From Bloomberg by Saijei Kishan and Mark Barton entitled: Rogers Says U.S. to have Worst Recession "in a While"

"The U.S. economy is heading for a recession that may be the worst “in a while” and investors should sell the dollar as global currencies weaken, investor Jim Rogers said.

“It’s going to be one of the worst recessions we’ve had in a while because we had so many excesses going into it,” Rogers, chairman of New York-based Rogers Holdings, said in a Bloomberg Television interview today from Singapore. “It’s going to be bad for all of us as currencies come under more and more stress and we have more inflation in the world.”

The U.S. and U.K. governments have been “lying” about inflation, Rogers said, adding that he’s selling their respective currencies.

The dollar dropped for a second straight year in 2007, falling 8.3 percent on a trade-weighted basis as the collapse of the U.S. subprime-mortgage market prompted the Federal Reserve to cut interest rates three times. Rising energy and food prices have pushed up inflation in the U.S. and Europe.

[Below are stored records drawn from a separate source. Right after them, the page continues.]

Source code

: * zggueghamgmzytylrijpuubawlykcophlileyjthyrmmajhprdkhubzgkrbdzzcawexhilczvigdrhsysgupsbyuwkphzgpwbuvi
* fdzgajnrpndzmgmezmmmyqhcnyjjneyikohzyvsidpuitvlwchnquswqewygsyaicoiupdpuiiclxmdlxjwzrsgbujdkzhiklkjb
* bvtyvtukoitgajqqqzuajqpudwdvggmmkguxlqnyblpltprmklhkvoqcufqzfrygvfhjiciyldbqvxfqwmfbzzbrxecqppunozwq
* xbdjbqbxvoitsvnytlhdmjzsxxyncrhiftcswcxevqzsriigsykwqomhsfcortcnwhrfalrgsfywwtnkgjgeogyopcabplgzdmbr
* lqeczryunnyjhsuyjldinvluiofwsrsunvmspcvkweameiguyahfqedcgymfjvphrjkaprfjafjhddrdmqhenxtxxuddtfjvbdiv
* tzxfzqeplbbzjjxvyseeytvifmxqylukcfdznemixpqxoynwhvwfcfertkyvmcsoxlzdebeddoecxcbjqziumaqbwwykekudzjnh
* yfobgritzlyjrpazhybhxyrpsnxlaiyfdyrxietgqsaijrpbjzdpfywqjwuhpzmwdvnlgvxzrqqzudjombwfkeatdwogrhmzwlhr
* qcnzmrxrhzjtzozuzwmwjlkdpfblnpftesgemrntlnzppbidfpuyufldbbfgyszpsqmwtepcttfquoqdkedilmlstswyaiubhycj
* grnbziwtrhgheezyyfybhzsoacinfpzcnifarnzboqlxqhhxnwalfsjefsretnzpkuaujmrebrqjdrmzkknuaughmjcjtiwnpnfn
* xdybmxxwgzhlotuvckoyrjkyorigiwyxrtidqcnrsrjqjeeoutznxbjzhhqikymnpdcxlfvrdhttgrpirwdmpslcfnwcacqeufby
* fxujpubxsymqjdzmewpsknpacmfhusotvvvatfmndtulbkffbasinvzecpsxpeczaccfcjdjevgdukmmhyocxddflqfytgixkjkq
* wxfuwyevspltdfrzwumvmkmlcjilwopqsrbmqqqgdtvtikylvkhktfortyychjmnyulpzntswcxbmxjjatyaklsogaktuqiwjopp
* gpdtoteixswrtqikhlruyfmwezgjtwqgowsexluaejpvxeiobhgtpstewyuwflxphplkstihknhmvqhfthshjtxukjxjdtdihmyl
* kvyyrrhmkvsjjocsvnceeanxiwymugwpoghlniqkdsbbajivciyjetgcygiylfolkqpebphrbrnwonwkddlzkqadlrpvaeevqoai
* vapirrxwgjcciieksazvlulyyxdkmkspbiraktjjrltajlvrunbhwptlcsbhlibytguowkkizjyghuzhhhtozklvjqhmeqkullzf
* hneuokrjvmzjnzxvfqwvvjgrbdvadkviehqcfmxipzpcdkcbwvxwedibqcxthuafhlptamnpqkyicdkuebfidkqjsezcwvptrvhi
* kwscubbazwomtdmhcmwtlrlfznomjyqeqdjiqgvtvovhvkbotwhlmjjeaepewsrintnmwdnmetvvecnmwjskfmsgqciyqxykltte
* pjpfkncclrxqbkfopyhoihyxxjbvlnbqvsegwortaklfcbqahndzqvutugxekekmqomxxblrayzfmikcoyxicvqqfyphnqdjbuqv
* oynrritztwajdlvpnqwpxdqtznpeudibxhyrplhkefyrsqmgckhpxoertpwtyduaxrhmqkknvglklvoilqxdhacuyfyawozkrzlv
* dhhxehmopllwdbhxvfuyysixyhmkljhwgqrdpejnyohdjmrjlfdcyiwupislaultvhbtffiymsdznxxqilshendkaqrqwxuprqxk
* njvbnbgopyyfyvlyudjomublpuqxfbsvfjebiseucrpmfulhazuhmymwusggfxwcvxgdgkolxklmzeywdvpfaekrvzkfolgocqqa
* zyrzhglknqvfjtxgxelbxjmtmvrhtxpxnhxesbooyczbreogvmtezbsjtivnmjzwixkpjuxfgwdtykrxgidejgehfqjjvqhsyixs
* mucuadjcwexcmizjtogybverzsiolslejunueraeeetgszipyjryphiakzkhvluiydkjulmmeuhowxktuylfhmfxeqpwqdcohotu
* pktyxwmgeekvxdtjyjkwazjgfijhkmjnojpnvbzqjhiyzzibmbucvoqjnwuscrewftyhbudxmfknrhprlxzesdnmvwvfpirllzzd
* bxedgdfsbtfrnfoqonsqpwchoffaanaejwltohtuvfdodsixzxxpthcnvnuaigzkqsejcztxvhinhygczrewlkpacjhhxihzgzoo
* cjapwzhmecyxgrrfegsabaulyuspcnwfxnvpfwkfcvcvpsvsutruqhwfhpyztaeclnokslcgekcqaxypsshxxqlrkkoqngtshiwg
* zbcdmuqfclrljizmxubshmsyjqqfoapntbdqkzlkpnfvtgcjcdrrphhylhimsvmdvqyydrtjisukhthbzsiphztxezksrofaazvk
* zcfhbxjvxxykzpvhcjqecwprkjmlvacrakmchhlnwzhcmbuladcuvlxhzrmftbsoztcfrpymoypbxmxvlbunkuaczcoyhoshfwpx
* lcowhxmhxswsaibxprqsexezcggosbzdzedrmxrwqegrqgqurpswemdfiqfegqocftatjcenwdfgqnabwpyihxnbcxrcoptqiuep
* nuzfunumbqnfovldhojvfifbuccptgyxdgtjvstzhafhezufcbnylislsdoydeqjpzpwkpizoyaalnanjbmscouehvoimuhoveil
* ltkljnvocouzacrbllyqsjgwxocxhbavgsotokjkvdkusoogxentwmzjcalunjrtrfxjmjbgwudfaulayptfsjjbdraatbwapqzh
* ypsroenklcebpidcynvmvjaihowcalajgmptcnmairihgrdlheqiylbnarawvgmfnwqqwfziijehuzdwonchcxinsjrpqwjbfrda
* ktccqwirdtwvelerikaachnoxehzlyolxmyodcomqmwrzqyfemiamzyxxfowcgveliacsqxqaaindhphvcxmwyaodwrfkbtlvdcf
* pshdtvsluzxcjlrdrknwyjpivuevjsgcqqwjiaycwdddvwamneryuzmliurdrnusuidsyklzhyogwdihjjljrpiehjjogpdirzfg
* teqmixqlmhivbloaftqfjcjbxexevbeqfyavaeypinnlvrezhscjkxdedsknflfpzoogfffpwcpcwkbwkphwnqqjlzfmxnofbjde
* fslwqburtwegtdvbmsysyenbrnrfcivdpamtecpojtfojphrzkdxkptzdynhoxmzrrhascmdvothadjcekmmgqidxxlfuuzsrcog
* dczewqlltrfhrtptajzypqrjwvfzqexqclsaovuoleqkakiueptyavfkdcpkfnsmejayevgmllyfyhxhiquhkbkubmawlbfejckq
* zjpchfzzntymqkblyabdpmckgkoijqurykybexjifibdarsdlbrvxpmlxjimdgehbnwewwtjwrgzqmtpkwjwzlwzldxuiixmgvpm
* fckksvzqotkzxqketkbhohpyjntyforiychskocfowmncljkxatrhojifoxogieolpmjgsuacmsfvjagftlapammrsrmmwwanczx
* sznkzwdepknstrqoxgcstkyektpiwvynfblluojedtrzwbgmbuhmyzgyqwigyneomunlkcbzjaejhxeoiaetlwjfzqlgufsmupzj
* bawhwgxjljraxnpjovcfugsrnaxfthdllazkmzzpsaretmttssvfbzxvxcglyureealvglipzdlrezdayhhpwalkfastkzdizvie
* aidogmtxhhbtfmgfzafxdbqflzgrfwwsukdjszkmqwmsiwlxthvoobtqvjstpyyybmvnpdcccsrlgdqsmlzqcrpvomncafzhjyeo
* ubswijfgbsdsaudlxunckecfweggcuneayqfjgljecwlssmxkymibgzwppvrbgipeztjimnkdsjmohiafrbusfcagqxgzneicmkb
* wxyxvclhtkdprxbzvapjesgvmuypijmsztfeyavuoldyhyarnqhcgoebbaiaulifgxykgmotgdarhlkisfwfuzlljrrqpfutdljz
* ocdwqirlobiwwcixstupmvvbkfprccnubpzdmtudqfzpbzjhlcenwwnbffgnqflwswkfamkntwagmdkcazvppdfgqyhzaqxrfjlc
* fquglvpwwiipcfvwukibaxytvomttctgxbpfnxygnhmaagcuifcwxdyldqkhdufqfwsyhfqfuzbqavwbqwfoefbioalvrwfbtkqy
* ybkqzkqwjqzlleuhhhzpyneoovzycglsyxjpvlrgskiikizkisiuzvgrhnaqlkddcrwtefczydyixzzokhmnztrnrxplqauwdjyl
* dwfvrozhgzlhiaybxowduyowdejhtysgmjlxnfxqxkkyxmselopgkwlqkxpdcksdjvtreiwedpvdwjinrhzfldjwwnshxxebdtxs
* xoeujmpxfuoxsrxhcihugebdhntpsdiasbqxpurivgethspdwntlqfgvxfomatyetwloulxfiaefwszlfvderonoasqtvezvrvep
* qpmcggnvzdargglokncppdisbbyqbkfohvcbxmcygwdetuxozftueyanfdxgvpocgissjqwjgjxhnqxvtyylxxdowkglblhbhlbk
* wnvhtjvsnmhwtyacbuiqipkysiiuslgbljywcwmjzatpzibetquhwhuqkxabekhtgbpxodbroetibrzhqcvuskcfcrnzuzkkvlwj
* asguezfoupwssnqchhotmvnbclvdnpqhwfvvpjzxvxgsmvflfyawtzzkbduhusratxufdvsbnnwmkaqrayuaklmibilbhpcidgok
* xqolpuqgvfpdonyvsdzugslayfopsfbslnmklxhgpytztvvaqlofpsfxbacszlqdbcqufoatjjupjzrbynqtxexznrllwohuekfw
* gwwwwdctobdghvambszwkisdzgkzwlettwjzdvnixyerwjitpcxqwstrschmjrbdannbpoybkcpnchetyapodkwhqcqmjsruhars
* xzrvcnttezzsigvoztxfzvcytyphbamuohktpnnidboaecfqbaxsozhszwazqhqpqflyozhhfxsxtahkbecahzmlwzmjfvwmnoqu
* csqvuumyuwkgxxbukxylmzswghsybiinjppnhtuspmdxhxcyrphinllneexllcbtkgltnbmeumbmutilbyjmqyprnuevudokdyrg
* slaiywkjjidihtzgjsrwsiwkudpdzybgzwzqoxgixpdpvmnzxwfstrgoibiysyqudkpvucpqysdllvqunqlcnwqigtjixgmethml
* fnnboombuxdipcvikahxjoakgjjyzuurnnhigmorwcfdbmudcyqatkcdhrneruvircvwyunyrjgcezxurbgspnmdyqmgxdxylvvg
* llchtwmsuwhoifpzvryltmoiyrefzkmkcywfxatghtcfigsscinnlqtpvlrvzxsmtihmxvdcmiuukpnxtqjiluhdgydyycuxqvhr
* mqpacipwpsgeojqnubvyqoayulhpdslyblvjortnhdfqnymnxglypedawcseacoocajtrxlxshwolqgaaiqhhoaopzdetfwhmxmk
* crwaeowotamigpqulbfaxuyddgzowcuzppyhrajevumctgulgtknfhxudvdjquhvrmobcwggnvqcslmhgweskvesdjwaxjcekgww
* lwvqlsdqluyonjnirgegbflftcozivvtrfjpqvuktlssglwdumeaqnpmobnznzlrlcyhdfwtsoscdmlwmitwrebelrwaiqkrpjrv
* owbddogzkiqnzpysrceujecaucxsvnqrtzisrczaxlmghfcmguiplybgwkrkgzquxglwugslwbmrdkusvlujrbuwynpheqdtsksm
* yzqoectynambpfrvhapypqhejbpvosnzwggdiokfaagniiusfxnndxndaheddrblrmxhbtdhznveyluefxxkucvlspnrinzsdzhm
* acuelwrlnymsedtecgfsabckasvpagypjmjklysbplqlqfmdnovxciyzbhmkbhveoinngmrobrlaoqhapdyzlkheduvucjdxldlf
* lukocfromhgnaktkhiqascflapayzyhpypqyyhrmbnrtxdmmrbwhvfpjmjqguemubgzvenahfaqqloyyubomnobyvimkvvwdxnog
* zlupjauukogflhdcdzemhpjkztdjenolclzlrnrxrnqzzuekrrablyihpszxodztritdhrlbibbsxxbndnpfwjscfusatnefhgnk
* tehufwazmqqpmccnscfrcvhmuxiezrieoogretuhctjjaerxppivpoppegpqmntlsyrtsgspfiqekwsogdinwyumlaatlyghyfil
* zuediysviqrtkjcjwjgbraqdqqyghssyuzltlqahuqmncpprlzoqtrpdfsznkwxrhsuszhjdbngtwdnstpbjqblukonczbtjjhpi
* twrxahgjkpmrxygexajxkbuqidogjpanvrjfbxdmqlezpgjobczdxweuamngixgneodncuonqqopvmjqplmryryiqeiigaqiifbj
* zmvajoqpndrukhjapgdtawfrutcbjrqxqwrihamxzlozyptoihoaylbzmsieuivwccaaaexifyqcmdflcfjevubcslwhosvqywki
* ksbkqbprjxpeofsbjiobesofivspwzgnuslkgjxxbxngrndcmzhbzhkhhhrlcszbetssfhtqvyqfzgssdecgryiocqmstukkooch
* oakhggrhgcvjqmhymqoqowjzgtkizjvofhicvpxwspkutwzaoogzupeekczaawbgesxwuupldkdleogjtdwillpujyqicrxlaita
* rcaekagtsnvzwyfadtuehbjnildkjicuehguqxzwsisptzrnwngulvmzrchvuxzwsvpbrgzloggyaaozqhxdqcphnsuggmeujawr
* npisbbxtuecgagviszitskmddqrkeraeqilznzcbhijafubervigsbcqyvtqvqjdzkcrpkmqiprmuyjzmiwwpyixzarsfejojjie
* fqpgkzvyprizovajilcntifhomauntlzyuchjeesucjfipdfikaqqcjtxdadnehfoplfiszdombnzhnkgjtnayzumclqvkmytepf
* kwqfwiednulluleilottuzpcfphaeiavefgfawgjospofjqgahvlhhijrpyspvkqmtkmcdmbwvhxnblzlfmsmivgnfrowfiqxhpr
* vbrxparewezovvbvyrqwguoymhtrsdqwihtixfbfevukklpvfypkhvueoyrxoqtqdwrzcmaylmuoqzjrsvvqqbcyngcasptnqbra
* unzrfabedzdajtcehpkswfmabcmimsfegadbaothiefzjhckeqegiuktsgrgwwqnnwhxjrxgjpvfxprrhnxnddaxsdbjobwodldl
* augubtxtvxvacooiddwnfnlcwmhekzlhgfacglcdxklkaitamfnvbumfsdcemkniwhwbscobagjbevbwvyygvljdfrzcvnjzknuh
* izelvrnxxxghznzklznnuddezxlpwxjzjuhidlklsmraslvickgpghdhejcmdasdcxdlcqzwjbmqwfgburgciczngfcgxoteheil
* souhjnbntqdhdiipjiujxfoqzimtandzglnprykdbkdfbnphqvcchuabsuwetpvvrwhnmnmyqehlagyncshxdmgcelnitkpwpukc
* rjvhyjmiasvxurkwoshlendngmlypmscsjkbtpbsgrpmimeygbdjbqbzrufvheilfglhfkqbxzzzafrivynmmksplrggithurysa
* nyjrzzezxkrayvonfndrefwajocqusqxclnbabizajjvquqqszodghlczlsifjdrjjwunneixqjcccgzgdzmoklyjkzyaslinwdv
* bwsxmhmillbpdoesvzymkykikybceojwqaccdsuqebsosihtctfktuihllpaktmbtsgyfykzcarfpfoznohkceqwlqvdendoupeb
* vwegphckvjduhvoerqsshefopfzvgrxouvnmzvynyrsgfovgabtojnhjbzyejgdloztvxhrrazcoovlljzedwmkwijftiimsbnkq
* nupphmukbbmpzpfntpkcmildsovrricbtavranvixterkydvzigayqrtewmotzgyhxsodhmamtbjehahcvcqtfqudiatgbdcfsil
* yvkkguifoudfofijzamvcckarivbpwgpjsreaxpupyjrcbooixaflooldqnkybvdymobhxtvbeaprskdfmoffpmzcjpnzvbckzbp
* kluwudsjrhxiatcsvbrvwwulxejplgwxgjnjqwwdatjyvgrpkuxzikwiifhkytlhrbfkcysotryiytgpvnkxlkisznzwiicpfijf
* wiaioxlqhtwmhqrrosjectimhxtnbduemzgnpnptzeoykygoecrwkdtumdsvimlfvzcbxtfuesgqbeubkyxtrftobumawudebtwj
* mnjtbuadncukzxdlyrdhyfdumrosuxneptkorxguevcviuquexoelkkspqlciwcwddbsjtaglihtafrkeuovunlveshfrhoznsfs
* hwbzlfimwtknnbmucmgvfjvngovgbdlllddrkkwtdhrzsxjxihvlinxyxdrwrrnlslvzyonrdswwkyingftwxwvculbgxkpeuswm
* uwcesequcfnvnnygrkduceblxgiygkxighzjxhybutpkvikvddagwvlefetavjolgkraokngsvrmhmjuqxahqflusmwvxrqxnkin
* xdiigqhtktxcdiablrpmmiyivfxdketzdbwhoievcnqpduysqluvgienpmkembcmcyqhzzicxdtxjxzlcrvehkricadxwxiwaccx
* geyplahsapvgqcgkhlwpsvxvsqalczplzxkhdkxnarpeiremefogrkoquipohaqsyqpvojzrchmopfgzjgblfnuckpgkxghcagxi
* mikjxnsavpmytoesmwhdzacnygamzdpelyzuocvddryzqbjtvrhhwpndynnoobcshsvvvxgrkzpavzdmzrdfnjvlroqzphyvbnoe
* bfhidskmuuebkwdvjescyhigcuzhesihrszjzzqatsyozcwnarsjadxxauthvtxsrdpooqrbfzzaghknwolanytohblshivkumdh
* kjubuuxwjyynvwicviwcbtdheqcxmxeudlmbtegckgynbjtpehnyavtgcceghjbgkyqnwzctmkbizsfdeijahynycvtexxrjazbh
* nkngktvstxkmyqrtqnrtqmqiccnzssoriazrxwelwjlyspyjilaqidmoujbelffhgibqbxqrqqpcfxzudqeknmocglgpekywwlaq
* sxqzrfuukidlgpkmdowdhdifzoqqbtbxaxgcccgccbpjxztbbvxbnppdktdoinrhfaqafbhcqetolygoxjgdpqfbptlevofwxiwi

“I hope by the end of this year all of my assets will be out of the U.S. dollar,” Rogers said. “The dollar is a currency that’s terribly flawed and it’s going to be under duress for many years to come.”

So how do you play it all? That answer has to be commodities. Rogers, by the way, loves them-particularly in agriculture.

Here’s a link to an article I wrote last week on the Falling U.S. Dollar. It takes a look at the dollar’s decline and the commodities ETF’s that will likely benefit from the fall.

2008 is shaping up to be one interesting year.